Two or more persons may also form a partnership for the exercise of a profession. (GPP) Article 1767, Civil Code of the
Philippines.
LEGAL: Article 1767 to 1867, Civil Code of the Philippines
PROFESSIONAL: All PFRS including the conceptual framework, as applicable
Valuation of Contribution
1. Assets – contributed by the - partners to the partnership should be valued in the following order of priority:
a. Agreed values (Art. 1787 Civil Code)
When the capital or a part thereof which a partner is bound to contribute consists of goods, their appraisal
must be made in the manner prescribed in the contract of partnership, and in the absence of stipulation, it
shall be made by experts chosen by the partners, and according to current prices, the subsequent changes
thereof being for the account of the partnership. (Article 1787, Civil Code)

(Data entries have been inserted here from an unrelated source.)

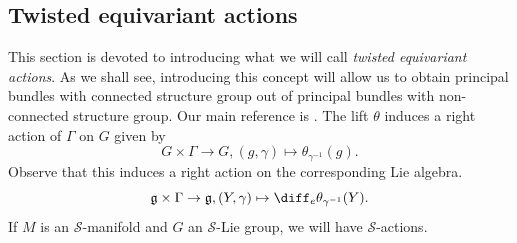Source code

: \subsection{Twisted equivariant actions}
This section is devoted to introducing what we will call \textit{twisted equivariant actions}. As we shall see, introducing this concept will allow us to obtain principal bundles with connected structure group out of principal bundles with non-connected structure group. Our main reference is \parencite{barajas2023non}. The lift \(\theta\) induces a right action of \(\Gamma\) on \(G\) given by 
\begin{equation} \label{eq_Gamma_action_G}
G \times \Gamma \longrightarrow G, (g, \gamma) \mapsto \theta_{\gamma^{-1}}(g).
\end{equation}
Observe that this induces a right action on the corresponding Lie algebra.
\begin{equation} \label{eq_Gamma_action_Lie_algebra}
\mathfrak{g} \times \Gamma \to \mathfrak{g}, (Y, \gamma) \mapsto \diff_e\theta_{\gamma^{-1}}(Y).
\end{equation}
If \(M\) is an \(\mathcal{S}\)-manifold and \(G\) an \(\mathcal{S}\)-Lie group, we will have \(\mathcal{S}\)-actions.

2. Liabilities – liabilities attached to assets contributed by the partners are recognized only in the partnership books to
the extent that they are assumed by the partnership. When assumed by the partnership, contributed liabilities operate
to decrease the contributed capital of the contributing partner; otherwise, the liabilities remain to be personal liabilities
of the contributing partner. Liabilities assumed by the partnership is valued in the following order of priority:
a. Agreed values (Art. 1787 Civil Code)
b. Fair value or Present value (Art. 1787 Civil Code & PFRS 2)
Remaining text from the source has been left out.